→ **Material to process**
_ _ _
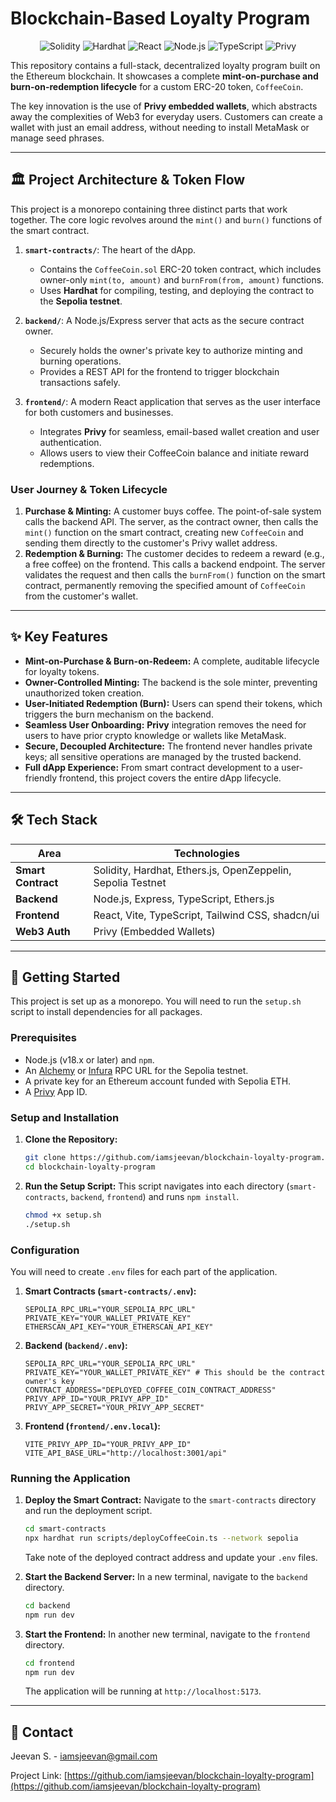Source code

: # Blockchain-Based Loyalty Program

<p align="center">
  <img src="https://img.shields.io/badge/Solidity-363636?style=for-the-badge&logo=solidity&logoColor=white" alt="Solidity">
  <img src="https://img.shields.io/badge/Hardhat-D6E52E?style=for-the-badge&logo=hardhat&logoColor=black" alt="Hardhat">
  <img src="https://img.shields.io/badge/React-20232A?style=for-the-badge&logo=react&logoColor=61DAFB" alt="React">
  <img src="https://img.shields.io/badge/Node.js-339933?style=for-the-badge&logo=nodedotjs&logoColor=white" alt="Node.js">
  <img src="https://img.shields.io/badge/TypeScript-3178C6?style=for-the-badge&logo=typescript&logoColor=white" alt="TypeScript">
  <img src="https://img.shields.io/badge/Privy-161616?style=for-the-badge&logo=privy&logoColor=white" alt="Privy">
</p>

This repository contains a full-stack, decentralized loyalty program built on the Ethereum blockchain. It showcases a complete **mint-on-purchase and burn-on-redemption lifecycle** for a custom ERC-20 token, `CoffeeCoin`.

The key innovation is the use of **Privy embedded wallets**, which abstracts away the complexities of Web3 for everyday users. Customers can create a wallet with just an email address, without needing to install MetaMask or manage seed phrases.

---

## 🏛️ Project Architecture & Token Flow

This project is a monorepo containing three distinct parts that work together. The core logic revolves around the `mint()` and `burn()` functions of the smart contract.

1.  **`smart-contracts/`**: The heart of the dApp.
    *   Contains the `CoffeeCoin.sol` ERC-20 token contract, which includes owner-only `mint(to, amount)` and `burnFrom(from, amount)` functions.
    *   Uses **Hardhat** for compiling, testing, and deploying the contract to the **Sepolia testnet**.

2.  **`backend/`**: A Node.js/Express server that acts as the secure contract owner.
    *   Securely holds the owner's private key to authorize minting and burning operations.
    *   Provides a REST API for the frontend to trigger blockchain transactions safely.

3.  **`frontend/`**: A modern React application that serves as the user interface for both customers and businesses.
    *   Integrates **Privy** for seamless, email-based wallet creation and user authentication.
    *   Allows users to view their CoffeeCoin balance and initiate reward redemptions.

### User Journey & Token Lifecycle

1.  **Purchase & Minting:** A customer buys coffee. The point-of-sale system calls the backend API. The server, as the contract owner, then calls the `mint()` function on the smart contract, creating new `CoffeeCoin` and sending them directly to the customer's Privy wallet address.
2.  **Redemption & Burning:** The customer decides to redeem a reward (e.g., a free coffee) on the frontend. This calls a backend endpoint. The server validates the request and then calls the `burnFrom()` function on the smart contract, permanently removing the specified amount of `CoffeeCoin` from the customer's wallet.

---

## ✨ Key Features

*   **Mint-on-Purchase & Burn-on-Redeem:** A complete, auditable lifecycle for loyalty tokens.
*   **Owner-Controlled Minting:** The backend is the sole minter, preventing unauthorized token creation.
*   **User-Initiated Redemption (Burn):** Users can spend their tokens, which triggers the burn mechanism on the backend.
*   **Seamless User Onboarding:** **Privy** integration removes the need for users to have prior crypto knowledge or wallets like MetaMask.
*   **Secure, Decoupled Architecture:** The frontend never handles private keys; all sensitive operations are managed by the trusted backend.
*   **Full dApp Experience:** From smart contract development to a user-friendly frontend, this project covers the entire dApp lifecycle.

---

## 🛠️ Tech Stack

| Area              | Technologies                                                                   |
| ----------------- | ------------------------------------------------------------------------------ |
| **Smart Contract**| Solidity, Hardhat, Ethers.js, OpenZeppelin, Sepolia Testnet                     |
| **Backend**       | Node.js, Express, TypeScript, Ethers.js                                        |
| **Frontend**      | React, Vite, TypeScript, Tailwind CSS, shadcn/ui                               |
| **Web3 Auth**     | Privy (Embedded Wallets)                                                       |

---

## 🏁 Getting Started

This project is set up as a monorepo. You will need to run the `setup.sh` script to install dependencies for all packages.

### Prerequisites

*   Node.js (v18.x or later) and `npm`.
*   An [Alchemy](https://www.alchemy.com/) or [Infura](https://www.infura.io/) RPC URL for the Sepolia testnet.
*   A private key for an Ethereum account funded with Sepolia ETH.
*   A [Privy](https://www.privy.io/) App ID.

### Setup and Installation

1.  **Clone the Repository:**
    ```sh
    git clone https://github.com/iamsjeevan/blockchain-loyalty-program.git
    cd blockchain-loyalty-program
    ```

2.  **Run the Setup Script:**
    This script navigates into each directory (`smart-contracts`, `backend`, `frontend`) and runs `npm install`.
    ```sh
    chmod +x setup.sh
    ./setup.sh
    ```

### Configuration

You will need to create `.env` files for each part of the application.

1.  **Smart Contracts (`smart-contracts/.env`):**
    ```
    SEPOLIA_RPC_URL="YOUR_SEPOLIA_RPC_URL"
    PRIVATE_KEY="YOUR_WALLET_PRIVATE_KEY"
    ETHERSCAN_API_KEY="YOUR_ETHERSCAN_API_KEY"
    ```

2.  **Backend (`backend/.env`):**
    ```
    SEPOLIA_RPC_URL="YOUR_SEPOLIA_RPC_URL"
    PRIVATE_KEY="YOUR_WALLET_PRIVATE_KEY" # This should be the contract owner's key
    CONTRACT_ADDRESS="DEPLOYED_COFFEE_COIN_CONTRACT_ADDRESS"
    PRIVY_APP_ID="YOUR_PRIVY_APP_ID"
    PRIVY_APP_SECRET="YOUR_PRIVY_APP_SECRET"
    ```

3.  **Frontend (`frontend/.env.local`):**
    ```
    VITE_PRIVY_APP_ID="YOUR_PRIVY_APP_ID"
    VITE_API_BASE_URL="http://localhost:3001/api"
    ```

### Running the Application

1.  **Deploy the Smart Contract:**
    Navigate to the `smart-contracts` directory and run the deployment script.
    ```sh
    cd smart-contracts
    npx hardhat run scripts/deployCoffeeCoin.ts --network sepolia
    ```
    Take note of the deployed contract address and update your `.env` files.

2.  **Start the Backend Server:**
    In a new terminal, navigate to the `backend` directory.
    ```sh
    cd backend
    npm run dev
    ```

3.  **Start the Frontend:**
    In another new terminal, navigate to the `frontend` directory.
    ```sh
    cd frontend
    npm run dev
    ```
    The application will be running at `http://localhost:5173`.

---

## 📧 Contact

Jeevan S. - [iamsjeevan@gmail.com](mailto:iamsjeevan@gmail.com)

Project Link: [https://github.com/iamsjeevan/blockchain-loyalty-program](https://github.com/iamsjeevan/blockchain-loyalty-program)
_ _ _
Please state how many lines in the entries above include the string "dApp", and write only that number.

→ **Answer section**
2